I’ve gotten some more confirmations that the update did indeed fix that particular problem (the “x509” message), so I’m more and more surprised it’s not fixed for you.

A last minute theory could be that even though the files were deleted on disk, the older version was still running, and the installer “brought it to front” instead of starting a fresh copy of the app. (*nix systems like macOS don’t have problems with executable files being removed while they’re running, unlike on Windows)

Reply
Dreemore4 years ago

Ok but I do own a windows laptop too

Reply
Amos4 years ago

I’m not sure you and Nikki Nyx are having the same problem.

I’ve read your messages too, but I can’t figure out exactly what problem you’re having. A screenshot would help!

Reply
Dreemore4 years ago

ok

Reply
Nikki Nyx4 years ago

Ok, here's what I did...

Using AppCleaner, I double checked to make sure everything having to do with itch was deleted, including hidden files.

I rebooted, then downloaded a fresh copy of the itch install app.
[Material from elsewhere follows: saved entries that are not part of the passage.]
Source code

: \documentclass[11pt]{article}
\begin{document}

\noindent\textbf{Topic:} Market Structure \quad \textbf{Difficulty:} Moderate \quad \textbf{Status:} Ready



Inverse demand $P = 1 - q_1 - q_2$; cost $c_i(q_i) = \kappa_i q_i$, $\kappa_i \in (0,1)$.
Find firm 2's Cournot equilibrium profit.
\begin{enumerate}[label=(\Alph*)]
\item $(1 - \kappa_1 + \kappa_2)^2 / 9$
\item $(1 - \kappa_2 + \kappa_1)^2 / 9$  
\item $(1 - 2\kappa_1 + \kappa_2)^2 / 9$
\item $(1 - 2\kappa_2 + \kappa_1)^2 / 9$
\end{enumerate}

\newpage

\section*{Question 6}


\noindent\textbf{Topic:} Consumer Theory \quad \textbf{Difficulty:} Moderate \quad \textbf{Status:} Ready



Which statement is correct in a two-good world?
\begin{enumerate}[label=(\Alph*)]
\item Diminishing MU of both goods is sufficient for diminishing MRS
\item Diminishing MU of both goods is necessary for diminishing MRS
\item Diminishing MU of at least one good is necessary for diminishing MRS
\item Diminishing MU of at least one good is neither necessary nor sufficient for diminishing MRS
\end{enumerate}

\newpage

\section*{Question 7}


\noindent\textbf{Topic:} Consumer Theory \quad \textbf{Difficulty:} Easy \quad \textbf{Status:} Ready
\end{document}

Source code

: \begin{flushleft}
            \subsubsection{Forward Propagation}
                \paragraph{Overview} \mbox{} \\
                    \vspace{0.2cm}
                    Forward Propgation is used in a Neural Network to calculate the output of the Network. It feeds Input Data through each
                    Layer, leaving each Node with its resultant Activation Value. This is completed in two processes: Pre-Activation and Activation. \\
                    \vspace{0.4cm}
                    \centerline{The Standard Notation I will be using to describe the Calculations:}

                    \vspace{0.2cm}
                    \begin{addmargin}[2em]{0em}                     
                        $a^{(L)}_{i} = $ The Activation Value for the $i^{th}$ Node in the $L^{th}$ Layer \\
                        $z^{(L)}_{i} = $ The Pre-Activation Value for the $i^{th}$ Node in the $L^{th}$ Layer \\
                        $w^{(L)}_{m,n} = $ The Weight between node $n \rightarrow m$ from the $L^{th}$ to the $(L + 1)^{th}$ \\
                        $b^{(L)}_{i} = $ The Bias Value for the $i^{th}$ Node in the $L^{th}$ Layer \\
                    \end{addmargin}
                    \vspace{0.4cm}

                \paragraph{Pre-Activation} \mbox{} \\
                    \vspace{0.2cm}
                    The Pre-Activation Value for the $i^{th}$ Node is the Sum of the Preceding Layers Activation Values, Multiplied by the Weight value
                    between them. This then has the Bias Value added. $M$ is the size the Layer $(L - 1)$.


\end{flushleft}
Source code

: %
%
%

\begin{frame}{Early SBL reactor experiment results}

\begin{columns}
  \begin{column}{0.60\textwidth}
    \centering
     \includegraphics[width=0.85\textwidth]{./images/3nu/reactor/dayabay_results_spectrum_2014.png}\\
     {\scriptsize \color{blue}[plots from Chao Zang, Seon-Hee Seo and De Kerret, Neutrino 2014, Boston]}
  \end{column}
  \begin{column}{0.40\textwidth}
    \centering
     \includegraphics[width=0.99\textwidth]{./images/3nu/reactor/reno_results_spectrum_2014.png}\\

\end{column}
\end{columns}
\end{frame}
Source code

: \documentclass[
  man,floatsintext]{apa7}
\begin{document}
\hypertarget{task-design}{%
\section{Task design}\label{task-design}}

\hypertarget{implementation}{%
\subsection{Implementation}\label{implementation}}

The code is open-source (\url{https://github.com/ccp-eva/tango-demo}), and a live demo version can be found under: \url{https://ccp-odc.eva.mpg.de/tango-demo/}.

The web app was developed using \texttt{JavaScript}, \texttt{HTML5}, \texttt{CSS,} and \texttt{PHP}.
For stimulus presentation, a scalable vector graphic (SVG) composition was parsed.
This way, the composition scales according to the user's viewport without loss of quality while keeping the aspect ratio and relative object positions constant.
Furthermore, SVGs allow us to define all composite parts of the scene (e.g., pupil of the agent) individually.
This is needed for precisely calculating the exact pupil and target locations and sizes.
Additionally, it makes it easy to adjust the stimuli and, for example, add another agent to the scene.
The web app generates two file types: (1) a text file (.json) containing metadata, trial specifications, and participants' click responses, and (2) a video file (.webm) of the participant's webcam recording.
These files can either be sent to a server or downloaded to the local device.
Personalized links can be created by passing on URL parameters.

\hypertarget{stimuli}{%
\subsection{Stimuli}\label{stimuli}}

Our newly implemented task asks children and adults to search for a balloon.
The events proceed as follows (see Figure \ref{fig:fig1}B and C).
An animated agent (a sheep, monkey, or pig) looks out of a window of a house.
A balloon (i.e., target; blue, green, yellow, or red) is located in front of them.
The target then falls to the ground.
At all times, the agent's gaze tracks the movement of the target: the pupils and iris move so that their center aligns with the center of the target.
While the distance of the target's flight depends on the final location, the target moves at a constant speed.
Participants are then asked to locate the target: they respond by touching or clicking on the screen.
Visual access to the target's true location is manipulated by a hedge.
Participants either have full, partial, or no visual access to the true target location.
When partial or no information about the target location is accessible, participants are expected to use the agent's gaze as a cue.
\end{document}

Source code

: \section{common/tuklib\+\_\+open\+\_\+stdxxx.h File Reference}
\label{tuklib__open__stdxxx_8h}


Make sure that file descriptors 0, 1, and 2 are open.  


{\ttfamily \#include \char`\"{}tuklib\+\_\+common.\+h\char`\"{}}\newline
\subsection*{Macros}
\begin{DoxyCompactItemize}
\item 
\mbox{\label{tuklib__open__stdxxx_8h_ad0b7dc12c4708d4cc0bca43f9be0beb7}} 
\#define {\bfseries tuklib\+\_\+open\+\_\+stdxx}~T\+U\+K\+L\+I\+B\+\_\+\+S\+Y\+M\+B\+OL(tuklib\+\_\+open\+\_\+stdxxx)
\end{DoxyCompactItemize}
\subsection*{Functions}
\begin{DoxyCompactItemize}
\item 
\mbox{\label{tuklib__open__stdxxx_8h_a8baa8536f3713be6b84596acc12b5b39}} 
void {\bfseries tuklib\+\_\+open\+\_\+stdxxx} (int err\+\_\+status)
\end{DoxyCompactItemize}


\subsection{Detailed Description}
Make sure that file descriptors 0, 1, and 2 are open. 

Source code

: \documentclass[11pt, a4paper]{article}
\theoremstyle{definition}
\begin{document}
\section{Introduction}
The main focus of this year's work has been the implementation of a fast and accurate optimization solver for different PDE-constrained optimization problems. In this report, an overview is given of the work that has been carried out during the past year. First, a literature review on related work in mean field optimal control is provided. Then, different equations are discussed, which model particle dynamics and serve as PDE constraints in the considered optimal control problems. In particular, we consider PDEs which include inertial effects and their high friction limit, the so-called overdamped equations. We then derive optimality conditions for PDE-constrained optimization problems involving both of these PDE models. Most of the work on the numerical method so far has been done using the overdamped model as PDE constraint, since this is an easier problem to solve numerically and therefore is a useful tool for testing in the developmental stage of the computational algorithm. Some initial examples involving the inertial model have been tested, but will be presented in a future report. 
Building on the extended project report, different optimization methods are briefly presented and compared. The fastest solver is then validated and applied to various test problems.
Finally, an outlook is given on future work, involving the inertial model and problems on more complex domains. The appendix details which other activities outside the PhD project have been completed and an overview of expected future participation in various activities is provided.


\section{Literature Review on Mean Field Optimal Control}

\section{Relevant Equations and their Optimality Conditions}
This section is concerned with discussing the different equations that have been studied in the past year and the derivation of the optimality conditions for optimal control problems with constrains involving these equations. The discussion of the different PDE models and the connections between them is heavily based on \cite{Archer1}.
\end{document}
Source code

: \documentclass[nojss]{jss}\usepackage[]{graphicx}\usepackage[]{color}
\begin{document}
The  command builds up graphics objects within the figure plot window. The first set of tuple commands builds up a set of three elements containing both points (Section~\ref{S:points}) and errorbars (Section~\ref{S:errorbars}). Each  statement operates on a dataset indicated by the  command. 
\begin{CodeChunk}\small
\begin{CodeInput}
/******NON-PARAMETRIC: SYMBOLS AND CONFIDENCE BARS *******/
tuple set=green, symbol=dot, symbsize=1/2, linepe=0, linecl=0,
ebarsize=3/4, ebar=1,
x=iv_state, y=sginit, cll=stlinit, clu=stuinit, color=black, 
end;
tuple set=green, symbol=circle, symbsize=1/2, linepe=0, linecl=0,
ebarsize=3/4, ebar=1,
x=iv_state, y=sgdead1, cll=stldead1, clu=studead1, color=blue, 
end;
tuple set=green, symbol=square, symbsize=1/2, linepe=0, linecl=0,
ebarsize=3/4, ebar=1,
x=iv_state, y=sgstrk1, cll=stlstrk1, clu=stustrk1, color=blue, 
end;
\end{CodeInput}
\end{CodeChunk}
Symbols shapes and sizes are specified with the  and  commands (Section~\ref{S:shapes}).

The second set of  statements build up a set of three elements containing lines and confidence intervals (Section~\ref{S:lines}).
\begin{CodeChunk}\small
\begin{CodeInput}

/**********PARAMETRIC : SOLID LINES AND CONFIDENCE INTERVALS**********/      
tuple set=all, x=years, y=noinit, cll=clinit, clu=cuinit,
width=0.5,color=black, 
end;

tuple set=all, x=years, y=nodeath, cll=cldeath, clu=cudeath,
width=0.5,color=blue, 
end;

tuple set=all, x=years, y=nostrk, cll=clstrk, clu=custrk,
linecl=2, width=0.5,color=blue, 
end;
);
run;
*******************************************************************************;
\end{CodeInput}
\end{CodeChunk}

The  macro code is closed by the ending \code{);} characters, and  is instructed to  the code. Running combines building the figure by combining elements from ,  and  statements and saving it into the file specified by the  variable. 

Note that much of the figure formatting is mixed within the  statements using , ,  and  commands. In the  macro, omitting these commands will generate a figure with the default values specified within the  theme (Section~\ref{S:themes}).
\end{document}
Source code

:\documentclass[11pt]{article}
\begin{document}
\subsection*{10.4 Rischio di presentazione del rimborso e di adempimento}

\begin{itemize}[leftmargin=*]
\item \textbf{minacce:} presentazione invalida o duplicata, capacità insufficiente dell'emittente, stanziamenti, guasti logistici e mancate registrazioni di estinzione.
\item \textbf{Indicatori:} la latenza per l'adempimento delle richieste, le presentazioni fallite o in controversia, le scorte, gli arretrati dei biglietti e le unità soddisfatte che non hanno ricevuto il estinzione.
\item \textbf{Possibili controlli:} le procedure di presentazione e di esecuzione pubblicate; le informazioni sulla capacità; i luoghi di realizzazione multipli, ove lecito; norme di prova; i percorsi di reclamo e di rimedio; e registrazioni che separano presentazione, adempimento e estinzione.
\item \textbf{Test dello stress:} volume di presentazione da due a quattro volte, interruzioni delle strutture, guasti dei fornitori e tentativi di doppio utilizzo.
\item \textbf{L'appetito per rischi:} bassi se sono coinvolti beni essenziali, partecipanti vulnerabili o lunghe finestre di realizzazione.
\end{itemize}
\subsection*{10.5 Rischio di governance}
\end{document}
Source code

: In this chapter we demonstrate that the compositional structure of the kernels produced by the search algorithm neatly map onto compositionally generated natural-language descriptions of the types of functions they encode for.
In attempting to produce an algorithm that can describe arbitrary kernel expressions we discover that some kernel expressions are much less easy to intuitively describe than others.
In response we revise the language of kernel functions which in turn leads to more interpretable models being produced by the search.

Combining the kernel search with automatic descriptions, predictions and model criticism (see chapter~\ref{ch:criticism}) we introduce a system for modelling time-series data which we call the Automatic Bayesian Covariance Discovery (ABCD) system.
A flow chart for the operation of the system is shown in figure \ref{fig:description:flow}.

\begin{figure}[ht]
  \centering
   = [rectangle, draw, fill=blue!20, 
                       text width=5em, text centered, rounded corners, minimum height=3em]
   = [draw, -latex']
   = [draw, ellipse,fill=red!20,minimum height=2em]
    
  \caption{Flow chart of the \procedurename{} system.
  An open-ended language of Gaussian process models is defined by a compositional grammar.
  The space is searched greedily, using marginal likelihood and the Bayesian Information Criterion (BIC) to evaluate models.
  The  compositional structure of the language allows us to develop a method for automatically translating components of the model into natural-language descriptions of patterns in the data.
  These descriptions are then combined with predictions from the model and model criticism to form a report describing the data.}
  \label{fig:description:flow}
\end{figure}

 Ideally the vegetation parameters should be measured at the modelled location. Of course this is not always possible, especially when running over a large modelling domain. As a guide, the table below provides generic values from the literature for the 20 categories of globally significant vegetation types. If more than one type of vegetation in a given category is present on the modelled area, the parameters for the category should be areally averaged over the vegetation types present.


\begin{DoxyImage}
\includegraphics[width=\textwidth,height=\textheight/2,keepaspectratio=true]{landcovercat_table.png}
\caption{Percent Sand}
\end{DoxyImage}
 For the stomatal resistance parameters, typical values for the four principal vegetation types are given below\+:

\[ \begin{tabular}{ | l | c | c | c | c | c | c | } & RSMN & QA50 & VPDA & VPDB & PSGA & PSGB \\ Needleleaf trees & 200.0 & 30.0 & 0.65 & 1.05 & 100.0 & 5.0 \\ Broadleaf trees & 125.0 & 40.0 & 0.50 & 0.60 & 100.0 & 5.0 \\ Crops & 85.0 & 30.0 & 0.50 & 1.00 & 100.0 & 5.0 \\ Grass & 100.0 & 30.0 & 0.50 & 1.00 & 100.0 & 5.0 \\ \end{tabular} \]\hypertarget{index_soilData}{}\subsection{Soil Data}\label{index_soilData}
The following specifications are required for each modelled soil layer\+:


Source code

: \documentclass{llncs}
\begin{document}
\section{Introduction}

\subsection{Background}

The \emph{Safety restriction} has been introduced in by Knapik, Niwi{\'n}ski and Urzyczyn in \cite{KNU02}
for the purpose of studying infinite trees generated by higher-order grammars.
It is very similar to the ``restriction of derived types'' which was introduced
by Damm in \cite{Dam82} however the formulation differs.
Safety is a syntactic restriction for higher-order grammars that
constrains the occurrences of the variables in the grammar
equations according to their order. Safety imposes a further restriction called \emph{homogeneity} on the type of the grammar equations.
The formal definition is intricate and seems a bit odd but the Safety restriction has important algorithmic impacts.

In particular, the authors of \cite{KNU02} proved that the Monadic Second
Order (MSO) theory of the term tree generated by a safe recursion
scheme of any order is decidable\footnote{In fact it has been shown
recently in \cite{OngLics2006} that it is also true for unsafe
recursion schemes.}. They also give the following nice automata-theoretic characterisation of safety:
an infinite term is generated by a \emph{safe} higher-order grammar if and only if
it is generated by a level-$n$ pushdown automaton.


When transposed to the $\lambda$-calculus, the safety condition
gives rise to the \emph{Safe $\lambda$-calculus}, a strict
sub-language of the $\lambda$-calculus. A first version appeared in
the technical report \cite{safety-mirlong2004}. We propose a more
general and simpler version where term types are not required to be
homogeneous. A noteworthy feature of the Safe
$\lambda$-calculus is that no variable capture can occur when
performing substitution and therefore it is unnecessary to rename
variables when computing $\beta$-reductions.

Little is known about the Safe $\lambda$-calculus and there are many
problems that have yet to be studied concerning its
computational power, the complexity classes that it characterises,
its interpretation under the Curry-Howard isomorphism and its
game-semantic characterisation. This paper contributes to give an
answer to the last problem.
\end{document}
The package contents:

(executable) Install itch.app
     (folder) Contents
          (folder) _CodeSignature
               (file) CodeResources
     (file) Info.plist
     (folder) MacOS
          (executable) itch-setup
     (folder) Resources
          (resource) itch.icns

I double clicked on "Install itch.app" and a popup window entitled "Itch Setup" appeared and started DL'ing and installing. The itch app's window appeared, asking me to login. I tried using my email then my user name, and got the same error message both times:

Post https://api.itch.io/login: x509: certificate signed by unknown authority

Like I said, the only thing I've done since accessing the itch app last is update Java.

Reply
Amos4 years ago

Thanks for the detailed update.

I’m officially out of ideas, seeing as: everything works for me on that same macOS version, and: someone who used to have the x509 error with previous butler versions no longer has it since the update.

My only idea would be to find the corresponding Root certificate and see if the trust settings are set to “Always trust” or “Custom”, see https://github.com/golang/go/issues/24652#issuecomment-378340252

Reply
Nikki Nyx4 years ago

I may have found the issue. But first...

I checked in Keychain and all certificates are set to "always trust". (I have no idea how to figure out which one of dozens of certificates is actually for itch.app, short of opening each one. Can you specify a certificate name?)

I then opened Terminal and typed in...

spctl -a -vvvv /Applications/itch.app

...which returned...

/Applications/itch.app: cannot find code object on disk

Upon searching for itch.app, I discovered that the itch installation program put it in ~/Applications, which has never happened before. It's always been put in /Applications. I tried again, typing the same command into Terminal with the correct directory, which returned...

/Users/NikkiNyx/Applications/itch.app: accepted
source=Developer ID
origin=Developer ID Application: Amos Wenger (B2N6FSRTPV)

...so it seems the certificate is valid. Yet I still get the same x509 error message on login.

I'm wondering if the installation is the problem. Why is itch.app suddenly being put into ~/Applications instead of /Applications? And is that affecting how the app accesses what it needs, like a valid certificate? (Note: Moving it didn't help, unsurprisingly. Still couldn't login.)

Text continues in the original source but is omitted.